Splinters in the Body

My four-year-old has a superpower. He is the best human I have ever seen at acquiring splinters... I'm not even sure that splinters are something you acquire, like an inheritance, but he manages to do it well. Running his hands along even the smoothest of wood almost inevitably results in a sliver of wood, shoved under his skin, and the tears that come with it.

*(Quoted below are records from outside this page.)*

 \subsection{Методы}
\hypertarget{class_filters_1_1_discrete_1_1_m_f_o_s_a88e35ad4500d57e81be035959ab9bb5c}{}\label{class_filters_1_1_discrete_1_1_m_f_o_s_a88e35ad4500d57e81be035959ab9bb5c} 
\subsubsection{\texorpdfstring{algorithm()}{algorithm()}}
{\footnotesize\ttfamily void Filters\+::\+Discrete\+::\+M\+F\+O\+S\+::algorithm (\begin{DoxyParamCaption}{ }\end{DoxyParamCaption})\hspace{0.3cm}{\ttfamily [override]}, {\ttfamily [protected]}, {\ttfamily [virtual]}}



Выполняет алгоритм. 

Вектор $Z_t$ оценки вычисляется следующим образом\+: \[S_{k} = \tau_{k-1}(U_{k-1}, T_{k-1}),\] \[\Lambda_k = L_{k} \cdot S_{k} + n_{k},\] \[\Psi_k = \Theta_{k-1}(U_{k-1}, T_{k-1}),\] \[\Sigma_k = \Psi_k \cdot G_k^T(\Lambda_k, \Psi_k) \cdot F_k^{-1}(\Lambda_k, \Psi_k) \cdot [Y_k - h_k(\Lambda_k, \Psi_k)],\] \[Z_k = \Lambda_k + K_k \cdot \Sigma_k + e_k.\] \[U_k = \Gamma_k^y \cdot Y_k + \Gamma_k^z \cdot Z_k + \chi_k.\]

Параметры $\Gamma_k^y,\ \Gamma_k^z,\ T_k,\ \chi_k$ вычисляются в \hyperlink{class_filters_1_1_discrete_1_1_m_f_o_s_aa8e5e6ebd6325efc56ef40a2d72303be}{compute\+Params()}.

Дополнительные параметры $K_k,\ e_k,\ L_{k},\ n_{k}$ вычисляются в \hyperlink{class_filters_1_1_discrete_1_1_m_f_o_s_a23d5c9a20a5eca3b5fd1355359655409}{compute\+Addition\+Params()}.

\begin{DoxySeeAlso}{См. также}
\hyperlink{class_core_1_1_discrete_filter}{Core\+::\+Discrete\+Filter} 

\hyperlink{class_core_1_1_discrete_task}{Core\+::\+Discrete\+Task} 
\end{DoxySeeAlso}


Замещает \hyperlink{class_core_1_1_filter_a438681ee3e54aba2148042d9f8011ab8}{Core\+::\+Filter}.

Thankfully, my husband's superpower is the removal of splinters. He sits patiently, his inconsolable firstborn across his lab, studying the splinter, holding the tweezers, shushing our son as he digs into the seemingly fragile top layers of skin trying to grab the end of the wood. Sometimes it slips deeper into the integument, requiring a needle, a small form of surgery in our living room. But Jeff presses on, determined. Because, as you know, leaving the splinter in and avoiding the immediate pain only causes bigger problems later.

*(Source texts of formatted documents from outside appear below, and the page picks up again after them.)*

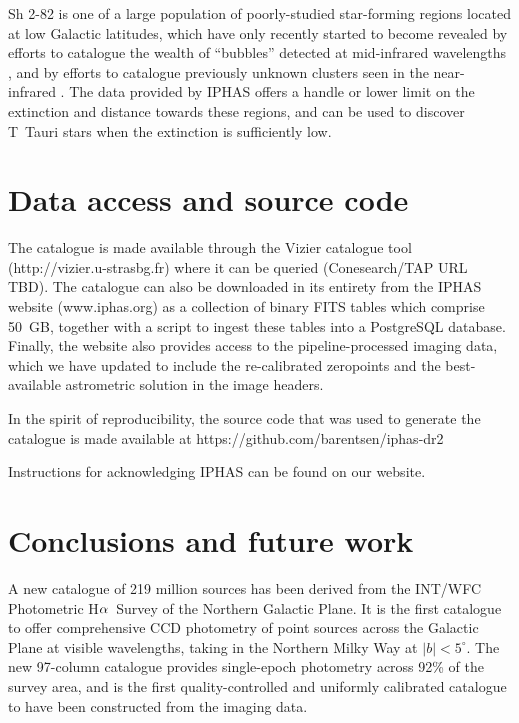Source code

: \documentclass[useAMS,usenatbib]{mn2e}
\def\ha{\mbox{H$\rm \alpha$}}
\begin{document}
Sh 2-82 is one of a large population of poorly-studied star-forming regions
located at low Galactic latitudes,
which have only recently started to become revealed
by efforts to catalogue the wealth of ``bubbles'' detected
at mid-infrared wavelengths \citep{Churchwell2006,Simpson2012},
and by efforts to catalogue previously unknown clusters seen 
in the near-infrared \cite[e.g.][]{Bica2003}.
The data provided by IPHAS offers a handle
or lower limit on the extinction and distance
towards these regions,
and can be used to discover T~Tauri stars
when the extinction is sufficiently low.

\section{Data access and source code}
\label{sec:dataaccess}

The catalogue is made available through the Vizier
catalogue tool (http://vizier.u-strasbg.fr)
where it can be queried
(Conesearch/TAP URL TBD).
The catalogue can also be downloaded in its entirety
from the IPHAS website (www.iphas.org) as a collection 
of binary FITS tables which comprise 50~GB,
together with a script
to ingest these tables into a PostgreSQL database.
Finally, the website also provides access to the pipeline-processed
imaging data, which we have updated to include
the re-calibrated zeropoints and the best-available
astrometric solution in the image headers.

In the spirit of reproducibility,
the source code that was used to generate
the catalogue is made available at
https://github.com/barentsen/iphas-dr2

Instructions for acknowledging IPHAS can be found on our website.


\section{Conclusions and future work}
\label{sec:conclusions}

A new catalogue of 219 million sources has been
derived from the INT/WFC Photometric \ha\ Survey
of the Northern Galactic Plane.
It is the first catalogue to offer comprehensive CCD photometry
of point sources across the Galactic Plane at visible wavelengths,
taking in the Northern Milky Way at $|b|<5^\circ$.
The new 97-column catalogue provides single-epoch photometry
across 92\% of the survey area,
and is the first quality-controlled and uniformly calibrated
catalogue to have been constructed from the imaging data.
\end{document}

Sometimes relationships within the Body are ripped out of our lives. By the Body, I mean the church. And that ripping? That leaves splinters. Fragments of a strong oak withered down to slivers of wood stuck in the outermost layers of our being, causing infections as we continue to ignore them.

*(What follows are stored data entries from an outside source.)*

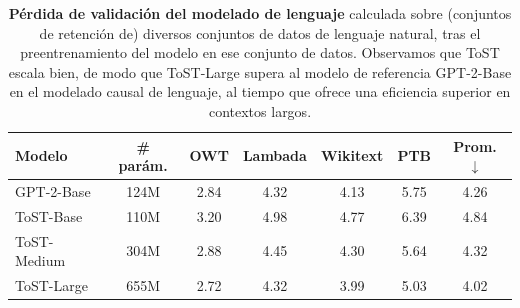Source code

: \documentclass[../../book-main_es.tex]{subfiles}
\begin{document}
\begin{table}[!htbp]
\centering
\begin{tabular}{@{}lcccccc@{}}
\toprule
Modelo & \# parám. & OWT & Lambada & Wikitext & PTB & Prom. $\downarrow$
\\ \midrule
GPT-2-Base & 124M & 2.84 & 4.32 & 4.13 & 5.75 & 4.26 \\
ToST-Base & 110M & 3.20 & 4.98 & 4.77 & 6.39 & 4.84 \\
ToST-Medium & 304M & 2.88 & 4.45 & 4.30 & 5.64 & 4.32 \\
ToST-Large & 655M & 2.72 & 4.32 & 3.99 & 5.03 & 4.02 \\ \bottomrule
\end{tabular}%
\caption{\small\textbf{Pérdida de validación del modelado de lenguaje} calculada sobre
(conjuntos de retención de) diversos conjuntos de datos de lenguaje natural, tras
el preentrenamiento del modelo en ese conjunto de datos. Observamos que ToST escala
bien, de modo que ToST-Large supera al modelo de referencia GPT-2-Base en el modelado causal
de lenguaje, al tiempo que ofrece una eficiencia superior en contextos largos.} 
\label{tab:tost_lm}
\end{table}
\end{document}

I like to pretend that people come and go and that I am largely unaffected. All I need is Jesus! He is my anchor! I am super Christian!

 But every now and again, I notice another splinter that betrays my seemingly lackadaisical attitude. A resentment. A root of bitterness that I cannot continue to ignore... not for the sake of my own soul. I might make a passive aggressive comment when I hear someone's name. That's the fruit of a splinter.

I wish I knew the cure. I wish there was some sort of medicine I could take that would instantly change me... an expedited sanctification pill. Until then, I have to do the painful work of removing each individual splinter as I find it... some deeper than others. Recognizing the fruit of ones that have gotten so deep, that I no longer see them for what they are.

Also? I have to continue putting myself into relationships that could eventually leave more splinters. I can't get jaded. I can't fall into the habit of self-preservation, a thickening of my skin. It might protect me from further splinters, but I also miss out on life and joy and community. Friendship. And hopefully, in the future, I can catch the splinters earlier.